Aspirin target deciphered
January 20, 1994
Aspirin target deciphered
January 20, 1994
Roadmap to designing better pain relievers
X-ray crystal structure of unusual membrane protein may spell relief for millions who take non-steroidal anti-inflammatory drugs.
Millions of arthritis sufferers and others who regularly take aspirin to reduce pain and inflammation may be able to look forward to improved drugs with fewer side effects now that researchers at the University of Chicago Medical Center have determined in atomic detail the three-dimensional structure of the target molecule of these drugs. The finding, reported in the January 20 issue of the journal Nature, shows that the target belongs to a long-sought and elusive class of biomolecules and could also aid cancer research.
Aspirin and other non-steroidal anti-inflammatory drugs (NSAIDs) like ibuprofen and indomethacin work by inhibiting an enzyme that produces prostaglandins--hormone-like messenger molecules that trigger many processes in the body, including inflammation. Less than three years ago several groups found that the enzyme, prostaglandin H2 synthase, exists in two forms: an ever-ready PGHS-1, present in nearly all cells for basic housekeeping duties, and PGHS-2, made only as needed and just by those cells involved in inflammation and immune responses.
Unfortunately for pain sufferers--and especially for rheumatoid arthritis patients, who must take huge doses daily--none of the current crop of 16 NSAIDs discriminates between the two enzyme forms. Before it can trickle into the bloodstream and alleviate inflammation by reining in PGHS-2, the drug lands with a thud in the stomach, where it knocks out PGHS-1, causing excess acid secretion and stomach upset or ulcers.

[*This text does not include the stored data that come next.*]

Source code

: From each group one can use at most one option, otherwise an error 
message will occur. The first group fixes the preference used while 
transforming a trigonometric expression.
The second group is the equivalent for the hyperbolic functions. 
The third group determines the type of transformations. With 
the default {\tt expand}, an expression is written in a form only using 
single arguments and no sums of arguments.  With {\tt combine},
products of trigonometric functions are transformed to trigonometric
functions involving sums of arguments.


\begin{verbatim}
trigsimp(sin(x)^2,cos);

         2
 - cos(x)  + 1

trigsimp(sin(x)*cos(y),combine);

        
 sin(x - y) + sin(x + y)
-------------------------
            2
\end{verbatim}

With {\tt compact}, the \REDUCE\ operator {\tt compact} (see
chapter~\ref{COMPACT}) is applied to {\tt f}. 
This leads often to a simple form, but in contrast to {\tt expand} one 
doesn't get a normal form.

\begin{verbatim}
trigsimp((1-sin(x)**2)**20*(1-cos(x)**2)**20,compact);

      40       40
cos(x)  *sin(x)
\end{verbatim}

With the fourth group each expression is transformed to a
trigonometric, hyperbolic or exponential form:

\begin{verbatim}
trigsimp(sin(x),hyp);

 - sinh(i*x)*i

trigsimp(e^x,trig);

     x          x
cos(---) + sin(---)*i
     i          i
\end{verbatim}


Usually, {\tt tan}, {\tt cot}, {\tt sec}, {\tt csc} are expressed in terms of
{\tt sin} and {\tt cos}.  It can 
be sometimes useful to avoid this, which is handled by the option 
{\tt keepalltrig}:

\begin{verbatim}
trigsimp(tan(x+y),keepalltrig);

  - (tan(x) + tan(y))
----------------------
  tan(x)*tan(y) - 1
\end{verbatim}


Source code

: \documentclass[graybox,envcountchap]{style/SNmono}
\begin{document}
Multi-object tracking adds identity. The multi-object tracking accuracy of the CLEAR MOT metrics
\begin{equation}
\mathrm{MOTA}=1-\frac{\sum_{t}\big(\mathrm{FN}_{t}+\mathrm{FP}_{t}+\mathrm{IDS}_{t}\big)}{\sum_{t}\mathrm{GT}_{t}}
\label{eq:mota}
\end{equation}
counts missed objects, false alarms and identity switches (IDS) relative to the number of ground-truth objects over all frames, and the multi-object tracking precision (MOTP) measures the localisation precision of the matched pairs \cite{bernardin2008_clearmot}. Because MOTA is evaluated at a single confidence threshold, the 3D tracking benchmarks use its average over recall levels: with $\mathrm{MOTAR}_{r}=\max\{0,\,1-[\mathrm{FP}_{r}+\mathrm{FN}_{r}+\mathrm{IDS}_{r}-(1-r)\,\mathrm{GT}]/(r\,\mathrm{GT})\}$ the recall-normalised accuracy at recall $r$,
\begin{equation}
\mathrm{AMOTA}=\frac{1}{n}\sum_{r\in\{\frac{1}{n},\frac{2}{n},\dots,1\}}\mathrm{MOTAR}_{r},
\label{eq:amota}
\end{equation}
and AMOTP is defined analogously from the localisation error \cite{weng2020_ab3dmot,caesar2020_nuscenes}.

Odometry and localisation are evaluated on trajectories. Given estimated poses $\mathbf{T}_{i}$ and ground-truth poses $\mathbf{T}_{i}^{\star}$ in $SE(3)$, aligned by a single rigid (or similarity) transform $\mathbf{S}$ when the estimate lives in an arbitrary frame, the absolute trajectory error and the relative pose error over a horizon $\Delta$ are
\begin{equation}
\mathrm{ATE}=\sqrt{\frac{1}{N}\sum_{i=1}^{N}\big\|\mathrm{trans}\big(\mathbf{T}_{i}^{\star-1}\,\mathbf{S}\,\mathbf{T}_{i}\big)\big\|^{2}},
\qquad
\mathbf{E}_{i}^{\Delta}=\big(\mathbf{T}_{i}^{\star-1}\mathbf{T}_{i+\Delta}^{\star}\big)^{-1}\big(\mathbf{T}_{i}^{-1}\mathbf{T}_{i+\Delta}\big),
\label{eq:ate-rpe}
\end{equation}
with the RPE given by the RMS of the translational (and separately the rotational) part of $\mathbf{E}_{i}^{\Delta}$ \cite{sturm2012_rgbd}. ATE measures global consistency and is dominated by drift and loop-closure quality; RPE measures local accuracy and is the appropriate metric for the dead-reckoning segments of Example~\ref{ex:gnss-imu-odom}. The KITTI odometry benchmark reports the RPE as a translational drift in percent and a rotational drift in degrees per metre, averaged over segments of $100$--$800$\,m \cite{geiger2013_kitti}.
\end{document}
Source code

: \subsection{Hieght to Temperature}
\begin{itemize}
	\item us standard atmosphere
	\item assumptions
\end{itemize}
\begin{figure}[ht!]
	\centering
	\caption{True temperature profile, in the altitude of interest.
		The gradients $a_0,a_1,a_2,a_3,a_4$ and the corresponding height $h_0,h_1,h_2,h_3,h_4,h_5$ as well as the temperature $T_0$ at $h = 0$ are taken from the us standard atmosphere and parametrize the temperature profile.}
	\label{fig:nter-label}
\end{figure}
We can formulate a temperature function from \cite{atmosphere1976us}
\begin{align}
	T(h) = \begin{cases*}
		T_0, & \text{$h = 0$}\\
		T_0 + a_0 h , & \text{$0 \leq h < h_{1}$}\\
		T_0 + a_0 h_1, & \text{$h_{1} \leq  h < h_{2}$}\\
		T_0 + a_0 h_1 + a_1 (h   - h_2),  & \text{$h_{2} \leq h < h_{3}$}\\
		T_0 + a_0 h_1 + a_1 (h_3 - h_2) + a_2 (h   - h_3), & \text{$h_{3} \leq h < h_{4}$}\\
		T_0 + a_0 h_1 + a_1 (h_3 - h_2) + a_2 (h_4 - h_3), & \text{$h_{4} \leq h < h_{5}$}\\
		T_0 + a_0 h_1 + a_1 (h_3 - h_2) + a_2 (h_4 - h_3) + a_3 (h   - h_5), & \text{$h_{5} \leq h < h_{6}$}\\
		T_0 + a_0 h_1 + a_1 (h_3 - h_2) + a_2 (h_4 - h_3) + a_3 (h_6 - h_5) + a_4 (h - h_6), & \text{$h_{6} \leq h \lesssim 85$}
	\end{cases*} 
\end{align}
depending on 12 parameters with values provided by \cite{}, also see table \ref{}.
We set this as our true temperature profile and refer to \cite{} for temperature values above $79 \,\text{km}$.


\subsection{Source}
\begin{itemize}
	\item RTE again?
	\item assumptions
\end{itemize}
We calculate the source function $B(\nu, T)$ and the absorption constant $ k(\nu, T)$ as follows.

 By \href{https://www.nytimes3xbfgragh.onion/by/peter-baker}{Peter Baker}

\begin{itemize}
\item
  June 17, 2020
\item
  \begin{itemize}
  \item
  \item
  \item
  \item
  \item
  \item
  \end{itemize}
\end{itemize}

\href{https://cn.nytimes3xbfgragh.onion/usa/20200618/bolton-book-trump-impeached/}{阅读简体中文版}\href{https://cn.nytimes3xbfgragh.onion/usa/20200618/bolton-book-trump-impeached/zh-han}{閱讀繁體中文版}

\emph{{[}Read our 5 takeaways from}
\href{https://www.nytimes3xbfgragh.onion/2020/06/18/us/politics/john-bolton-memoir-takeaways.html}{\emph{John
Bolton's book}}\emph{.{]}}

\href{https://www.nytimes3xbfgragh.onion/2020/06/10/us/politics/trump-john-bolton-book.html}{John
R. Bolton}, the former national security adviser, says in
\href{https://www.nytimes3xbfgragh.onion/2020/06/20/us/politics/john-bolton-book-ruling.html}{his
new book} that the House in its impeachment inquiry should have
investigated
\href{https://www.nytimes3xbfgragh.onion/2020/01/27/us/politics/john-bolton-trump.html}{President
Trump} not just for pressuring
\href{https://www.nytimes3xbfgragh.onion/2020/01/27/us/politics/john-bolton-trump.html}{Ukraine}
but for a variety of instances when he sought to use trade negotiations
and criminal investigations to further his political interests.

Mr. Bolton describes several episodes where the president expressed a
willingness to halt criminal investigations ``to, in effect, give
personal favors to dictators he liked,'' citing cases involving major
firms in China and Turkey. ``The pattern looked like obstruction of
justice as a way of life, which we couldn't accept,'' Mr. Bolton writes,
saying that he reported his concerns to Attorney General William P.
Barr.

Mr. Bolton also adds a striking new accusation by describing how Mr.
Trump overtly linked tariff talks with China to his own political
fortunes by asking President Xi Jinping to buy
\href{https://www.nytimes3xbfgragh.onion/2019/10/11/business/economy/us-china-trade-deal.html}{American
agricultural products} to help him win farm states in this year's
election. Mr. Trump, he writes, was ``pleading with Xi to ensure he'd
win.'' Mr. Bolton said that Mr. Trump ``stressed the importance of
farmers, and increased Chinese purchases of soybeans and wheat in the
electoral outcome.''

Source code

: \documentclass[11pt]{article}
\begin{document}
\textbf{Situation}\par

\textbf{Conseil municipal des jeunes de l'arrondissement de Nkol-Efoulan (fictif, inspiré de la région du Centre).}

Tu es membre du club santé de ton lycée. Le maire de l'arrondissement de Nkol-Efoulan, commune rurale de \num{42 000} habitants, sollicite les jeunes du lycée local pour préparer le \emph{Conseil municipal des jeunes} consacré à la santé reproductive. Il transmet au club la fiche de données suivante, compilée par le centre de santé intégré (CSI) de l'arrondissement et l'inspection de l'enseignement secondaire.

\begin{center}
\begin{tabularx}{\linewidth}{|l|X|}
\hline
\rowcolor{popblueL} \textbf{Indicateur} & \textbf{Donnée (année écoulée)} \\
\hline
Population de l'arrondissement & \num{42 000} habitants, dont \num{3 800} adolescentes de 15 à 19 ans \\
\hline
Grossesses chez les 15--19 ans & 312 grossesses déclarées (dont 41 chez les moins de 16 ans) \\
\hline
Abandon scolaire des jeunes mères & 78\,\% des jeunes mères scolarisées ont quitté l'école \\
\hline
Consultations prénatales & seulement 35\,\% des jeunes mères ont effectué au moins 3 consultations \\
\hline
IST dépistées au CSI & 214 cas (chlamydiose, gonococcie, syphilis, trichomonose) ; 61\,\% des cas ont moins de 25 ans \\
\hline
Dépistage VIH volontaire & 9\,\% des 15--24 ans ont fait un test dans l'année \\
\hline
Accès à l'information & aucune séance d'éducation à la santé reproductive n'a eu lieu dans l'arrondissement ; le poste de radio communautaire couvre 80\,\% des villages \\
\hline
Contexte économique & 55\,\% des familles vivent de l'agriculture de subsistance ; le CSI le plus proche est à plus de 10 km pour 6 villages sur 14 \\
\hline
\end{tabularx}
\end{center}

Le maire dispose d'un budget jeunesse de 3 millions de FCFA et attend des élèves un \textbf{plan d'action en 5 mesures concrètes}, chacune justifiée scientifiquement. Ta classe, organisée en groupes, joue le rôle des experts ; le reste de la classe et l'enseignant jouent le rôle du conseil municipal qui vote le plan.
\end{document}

"Just three years ago the consensus in the pharmaceutical community was you couldn't build a better aspirin," says X-ray crystallographer Michael Garavito, assistant professor of biochemistry and molecular biology. He and research associates Daniel Picot and Patrick Loll grew crystals of PGHS-1 and determined its molecular shape by analyzing the diffraction pattern of X-rays passed through a crystal. Because the gene and protein sequences of both enzymes are known, "now we can take the whole repertoire of drugs and see how they bind to PGHS-1, predict how they might bind to PGHS-2, and try to fashion whole new families of drugs that would be highly specific for one form or the other," Garavito said.
PGHS-1 is tightly bound to an intracellular membrane. Such proteins are notoriously difficult to study because the detergents needed to separate the protein from the greasy membrane make crystallization difficult. The researchers spent six years devising conditions for growing and handling the crystals. Using PGHS-1 isolated from sheep seminal vesicles, they bound the molecule to the NSAID flurbiprofen and slowly changed the composition of the solution and the surrounding vapor over a period of weeks to grow brown, rod shaped crystals less than one sixteenth of an inch long that they then were able to X-ray.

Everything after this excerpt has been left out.